=== Aim of the task ===
Which of the lines in the data below contain the string "also"? Copy each of them.
══ The data ══
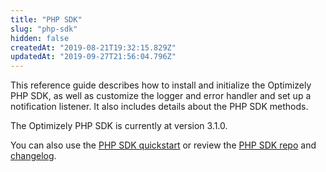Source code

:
 ```yaml
---
title: "PHP SDK"
slug: "php-sdk"
hidden: false
createdAt: "2019-08-21T19:32:15.829Z"
updatedAt: "2019-09-27T21:56:04.796Z"
---
```

This reference guide describes how to install and initialize the Optimizely PHP SDK, as well as customize the logger and error handler and set up a notification listener. It also includes details about the PHP SDK methods.

The Optimizely PHP SDK is currently at version 3.1.0.

You can also use the [PHP SDK quickstart](doc:php) or review the [PHP SDK repo](https://github.com/optimizely/php-sdk) and [changelog](https://github.com/optimizely/php-sdk/blob/master/CHANGELOG.md).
═══
=== Answer for this exercise ===
This reference guide describes how to install and initialize the Optimizely PHP SDK, as well as customize the logger and error handler and set up a notification listener. It also includes details about the PHP SDK methods.
You can also use the [PHP SDK quickstart](doc:php) or review the [PHP SDK repo](https://github.com/optimizely/php-sdk) and [changelog](https://github.com/optimizely/php-sdk/blob/master/CHANGELOG.md).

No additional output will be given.